Superintendents say Chemsford High, Nashoba Valley Tech, Billerica Middle School all have cases

This illustration provided by the Centers for Disease Control and Prevention in January 2020 shows the 2019 Novel Coronavirus (2019-nCoV). This virus was identified as the cause of an outbreak of respiratory illness first detected in Wuhan, China. (CDC via AP)

WESTFORD — Individuals at Nashoba Valley Technical High School, Billerica’s Marshall Middle School, and Chelmsford High School have tested positive for COVID-19, according to superintendents, one of whom described the test results as an eventuality the district spent months preparing for.

“It wasn’t a matter of if it happens,” said Chelmsford Superintendent Jay Lang. “It was just when it was going to happen. We actually spent a significant amount of time this spring and summer putting together protocols to keep staff and students safe.”

Neither Lang nor Nashoba Superintendent Denise Pigeon could specify who tested positive, or whether it was students. Lang said two “individuals” at Chelmsford High got positive test results over the weekend, while Pigeon said in a letter that a “school community member” at Nashoba tested positive. Billerica Superintendent Tim Piwowar said in a letter to parents that an individual at Marshall Middle School tested positive as well.

Pigeon said in a letter to parents that the person at Nashoba was not in close contact with anyone else at the school.

“We are doing absolutely everything that we can to make sure that our students and staff are safe,” Pigeon said Tuesday. “We have very strict procedures in place. We have a very strong setup to keep folks safe, and we are following all of the protocols.”

Lang said parents and the school community were notified of the test results in Chelmsford, where a “very strict” protocol calls for everyone who was in class with the positive individuals to switch to 14 days of a remote learning quarantine period.

In a letter to parents, guardians and caregivers, Pigeon said Nashoba officials have also coordinated with the Westford Board of Health to conduct the contact tracing process, based on COVID-19 guidelines set by the state Department of Elementary and Secondary Education.

A close contact is defined as being within 6-feet of the positive person for at least 15 minutes while the person was infectious.

“We determined that no students or staff were in close contact with this community member while at school and no action was needed,” Pigeon wrote in the letter. “Our student body and staff have been adhering to the safety protocols including mask wearing, hand washing, and physical distancing.”’

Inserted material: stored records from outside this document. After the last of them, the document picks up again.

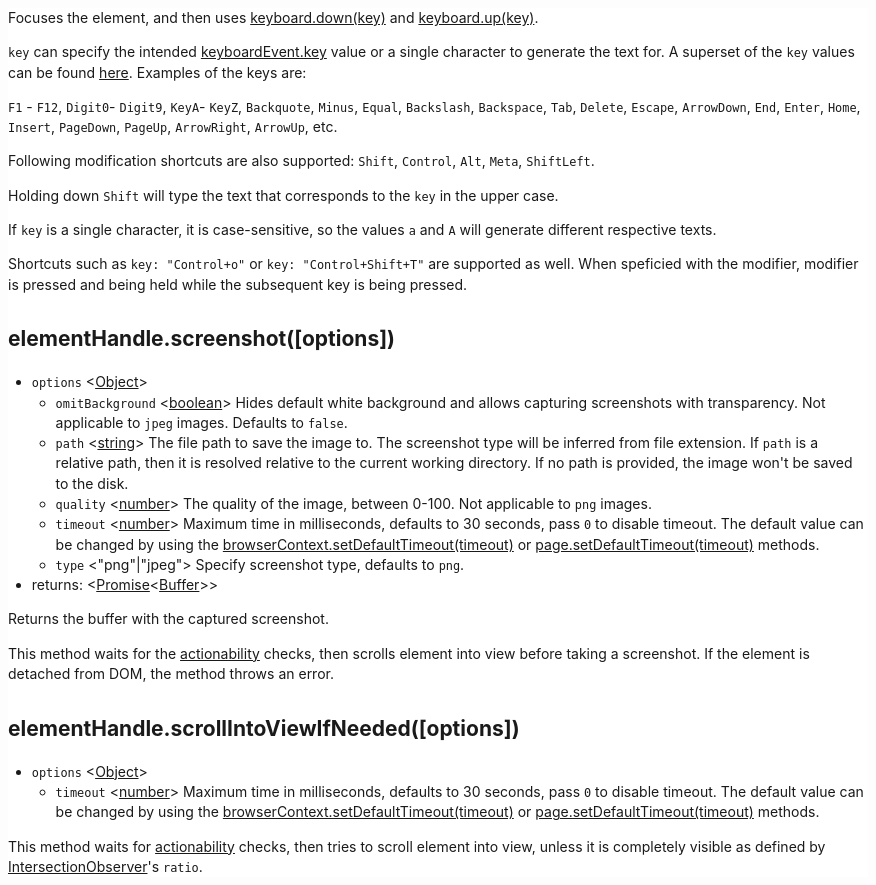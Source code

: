 Focuses the element, and then uses [keyboard.down(key)](./api/class-keyboard.md#keyboarddownkey) and [keyboard.up(key)](./api/class-keyboard.md#keyboardupkey).

`key` can specify the intended [keyboardEvent.key](https://developer.mozilla.org/en-US/docs/Web/API/KeyboardEvent/key) value or a single character to generate the text for. A superset of the `key` values can be found [here](https://developer.mozilla.org/en-US/docs/Web/API/KeyboardEvent/key/Key_Values). Examples of the keys are:

`F1` - `F12`, `Digit0`- `Digit9`, `KeyA`- `KeyZ`, `Backquote`, `Minus`, `Equal`, `Backslash`, `Backspace`, `Tab`, `Delete`, `Escape`, `ArrowDown`, `End`, `Enter`, `Home`, `Insert`, `PageDown`, `PageUp`, `ArrowRight`, `ArrowUp`, etc.

Following modification shortcuts are also supported: `Shift`, `Control`, `Alt`, `Meta`, `ShiftLeft`.

Holding down `Shift` will type the text that corresponds to the `key` in the upper case.

If `key` is a single character, it is case-sensitive, so the values `a` and `A` will generate different respective texts.

Shortcuts such as `key: "Control+o"` or `key: "Control+Shift+T"` are supported as well. When speficied with the modifier, modifier is pressed and being held while the subsequent key is being pressed.

## elementHandle.screenshot([options])
- `options` <[Object]>
  - `omitBackground` <[boolean]> Hides default white background and allows capturing screenshots with transparency. Not applicable to `jpeg` images. Defaults to `false`.
  - `path` <[string]> The file path to save the image to. The screenshot type will be inferred from file extension. If `path` is a relative path, then it is resolved relative to the current working directory. If no path is provided, the image won't be saved to the disk.
  - `quality` <[number]> The quality of the image, between 0-100. Not applicable to `png` images.
  - `timeout` <[number]> Maximum time in milliseconds, defaults to 30 seconds, pass `0` to disable timeout. The default value can be changed by using the [browserContext.setDefaultTimeout(timeout)](./api/class-browsercontext.md#browsercontextsetdefaulttimeouttimeout) or [page.setDefaultTimeout(timeout)](./api/class-page.md#pagesetdefaulttimeouttimeout) methods.
  - `type` <"png"|"jpeg"> Specify screenshot type, defaults to `png`.
- returns: <[Promise]<[Buffer]>>

Returns the buffer with the captured screenshot.

This method waits for the [actionability](./actionability.md) checks, then scrolls element into view before taking a screenshot. If the element is detached from DOM, the method throws an error.

## elementHandle.scrollIntoViewIfNeeded([options])
- `options` <[Object]>
  - `timeout` <[number]> Maximum time in milliseconds, defaults to 30 seconds, pass `0` to disable timeout. The default value can be changed by using the [browserContext.setDefaultTimeout(timeout)](./api/class-browsercontext.md#browsercontextsetdefaulttimeouttimeout) or [page.setDefaultTimeout(timeout)](./api/class-page.md#pagesetdefaulttimeouttimeout) methods.

This method waits for [actionability](./actionability.md) checks, then tries to scroll element into view, unless it is completely visible as defined by [IntersectionObserver](https://developer.mozilla.org/en-US/docs/Web/API/Intersection_Observer_API)'s ```ratio```.


[Accessibility]: ./api/class-accessibility.md "Accessibility"
[Browser]: ./api/class-browser.md "Browser"
[BrowserContext]: ./api/class-browsercontext.md "BrowserContext"
[BrowserServer]: ./api/class-browserserver.md "BrowserServer"
[BrowserType]: ./api/class-browsertype.md "BrowserType"
[CDPSession]: ./api/class-cdpsession.md "CDPSession"
[ChromiumBrowser]: ./api/class-chromiumbrowser.md "ChromiumBrowser"
[ChromiumBrowserContext]: ./api/class-chromiumbrowsercontext.md "ChromiumBrowserContext"
[ChromiumCoverage]: ./api/class-chromiumcoverage.md "ChromiumCoverage"
[ConsoleMessage]: ./api/class-consolemessage.md "ConsoleMessage"
[Dialog]: ./api/class-dialog.md "Dialog"
[Download]: ./api/class-download.md "Download"
[ElementHandle]: ./api/class-elementhandle.md "ElementHandle"
[FileChooser]: ./api/class-filechooser.md "FileChooser"
[FirefoxBrowser]: ./api/class-firefoxbrowser.md "FirefoxBrowser"
[Frame]: ./api/class-frame.md "Frame"
[JSHandle]: ./api/class-jshandle.md "JSHandle"
[Keyboard]: ./api/class-keyboard.md "Keyboard"
[Logger]: ./api/class-logger.md "Logger"
[Mouse]: ./api/class-mouse.md "Mouse"
[Page]: ./api/class-page.md "Page"
[Playwright]: ./api/class-playwright.md "Playwright"
[Request]: ./api/class-request.md "Request"
[Response]: ./api/class-response.md "Response"
[Route]: ./api/class-route.md "Route"
[Selectors]: ./api/class-selectors.md "Selectors"
[TimeoutError]: ./api/class-timeouterror.md "TimeoutError"
[Touchscreen]: ./api/class-touchscreen.md "Touchscreen"
[Video]: ./api/class-video.md "Video"
[WebKitBrowser]: ./api/class-webkitbrowser.md "WebKitBrowser"
[WebSocket]: ./api/class-websocket.md "WebSocket"
[Worker]: ./api/class-worker.md "Worker"
[Element]: https://developer.mozilla.org/en-US/docs/Web/API/element "Element"
[Evaluation Argument]: ./core-concepts.md#evaluationargument "Evaluation Argument"
[Promise]: https://developer.mozilla.org/en-US/docs/Web/JavaScript/Reference/Global_Objects/Promise "Promise"
[iterator]: https://developer.mozilla.org/en-US/docs/Web/JavaScript/Reference/Iteration_protocols "Iterator"
[origin]: https://developer.mozilla.org/en-US/docs/Glossary/Origin "Origin"
[selector]: https://developer.mozilla.org/en-US/docs/Web/CSS/CSS_Selectors "selector"
[Serializable]: https://developer.mozilla.org/en-US/docs/Web/JavaScript/Reference/Global_Objects/JSON/stringify#Description "Serializable"
[UIEvent.detail]: https://developer.mozilla.org/en-US/docs/Web/API/UIEvent/detail "UIEvent.detail"
[UnixTime]: https://en.wikipedia.org/wiki/Unix_time "Unix Time"
[xpath]: https://developer.mozilla.org/en-US/docs/Web/XPath "xpath"
[Array]: https://developer.mozilla.org/en-US/docs/Web/JavaScript/Reference/Global_Objects/Array "Array"
[boolean]: https://developer.mozilla.org/en-US/docs/Web/JavaScript/Data_structures#Boolean_type "Boolean"
[Buffer]: https://nodejs.org/api/buffer.html#buffer_class_buffer "Buffer"
[ChildProcess]: https://nodejs.org/api/child_process.html "ChildProcess"
[Error]: https://nodejs.org/api/errors.html#errors_class_error "Error"
[function]: https://developer.mozilla.org/en-US/docs/Web/JavaScript/Reference/Global_Objects/Function "Function"
[Map]: https://developer.mozilla.org/en-US/docs/Web/JavaScript/Reference/Global_Objects/Map "Map"
[null]: https://developer.mozilla.org/en-US/docs/Web/JavaScript/Reference/Global_Objects/null "null"
[number]: https://developer.mozilla.org/en-US/docs/Web/JavaScript/Data_structures#Number_type "Number"
[Object]: https://developer.mozilla.org/en-US/docs/Web/JavaScript/Reference/Global_Objects/Object "Object"
[Promise]: https://developer.mozilla.org/en-US/docs/Web/JavaScript/Reference/Global_Objects/Promise "Promise"
[Readable]: https://nodejs.org/api/stream.html#stream_class_stream_readable "Readable"
[RegExp]: https://developer.mozilla.org/en-US/docs/Web/JavaScript/Reference/Global_Objects/RegExp "RegExp"
[string]: https://developer.mozilla.org/en-US/docs/Web/JavaScript/Data_structures#String_type "string"
[URL]: https://nodejs.org/api/url.html "URL"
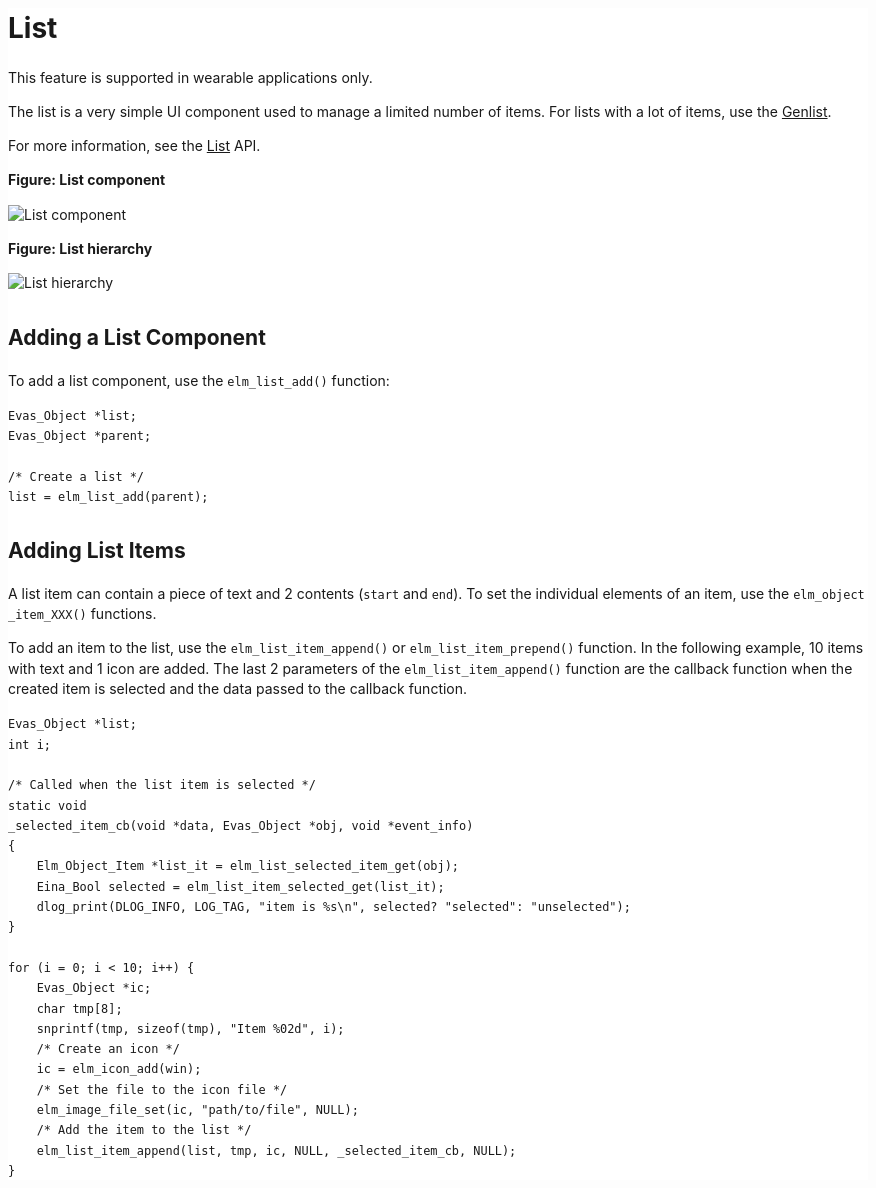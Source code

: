 # List

This feature is supported in wearable applications only.

The list is a very simple UI component used to manage a limited number of items. For lists with a lot of items, use the [Genlist](component-genlist.md).

For more information, see the [List](../../../../api/wearable/latest/group__Elm__List__Group.html) API.

**Figure: List component**

![List component](./media/list_wn.png)

**Figure: List hierarchy**

![List hierarchy](./media/list_tree.png)

## Adding a List Component

To add a list component, use the `elm_list_add()` function:

```
Evas_Object *list;
Evas_Object *parent;

/* Create a list */
list = elm_list_add(parent);
```

## Adding List Items

A list item can contain a piece of text and 2 contents (`start` and `end`). To set the individual elements of an item, use the `elm_object_item_XXX()` functions.

To add an item to the list, use the `elm_list_item_append()` or `elm_list_item_prepend()` function. In the following example, 10 items with text and 1 icon are added. The last 2 parameters of the `elm_list_item_append()` function are the callback function when the created item is selected and the data passed to the callback function.

```
Evas_Object *list;
int i;

/* Called when the list item is selected */
static void
_selected_item_cb(void *data, Evas_Object *obj, void *event_info)
{
    Elm_Object_Item *list_it = elm_list_selected_item_get(obj);
    Eina_Bool selected = elm_list_item_selected_get(list_it);
    dlog_print(DLOG_INFO, LOG_TAG, "item is %s\n", selected? "selected": "unselected");
}

for (i = 0; i < 10; i++) {
    Evas_Object *ic;
    char tmp[8];
    snprintf(tmp, sizeof(tmp), "Item %02d", i);
    /* Create an icon */
    ic = elm_icon_add(win);
    /* Set the file to the icon file */
    elm_image_file_set(ic, "path/to/file", NULL);
    /* Add the item to the list */
    elm_list_item_append(list, tmp, ic, NULL, _selected_item_cb, NULL);
}
```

While Pigeon assured members of the district’s School Committee that the situation is under control, she reiterated the importance of staying home if a student or staff member displays any symptoms of the coronavirus.

“We are grateful to our families for their continued efforts to keep students home at the first sign of symptoms. These measures, taken in combination, greatly reduce the risk of additional transmission,” Pigeon said in the letter.

Piwowar referred to his letter to parents when contacted Tuesday night. He said the individual at Marshall Middle School hadn’t been in school since Sept. 18, and was self-isolating until cleared to return to school by the Board of Health.

Piwowar said contract tracing has already been conducted, and that it was determined no one in the school was in close contact with the individual.

He said the individual’s proper actions upon being diagnosed helped, and that all students and staff have been doing well with new safety protocols.

Lang said Chelmsford spent months preparing for positive test results in anticipation that they would come, and said the individuals at the high school were not the first in the system to test positive since school resumed. He said two individuals at the elementary level have previously tested positive, with the same protocols being executed when those results came in.

Lang said students and staff have all been excellent about wearing masks and social distancing, and that he was “very pleased” with the way both the high school and the district have responded to far.

“Districts will be judged based on how they react when it happens,” Lang said. “Because it’s going to happen everywhere.”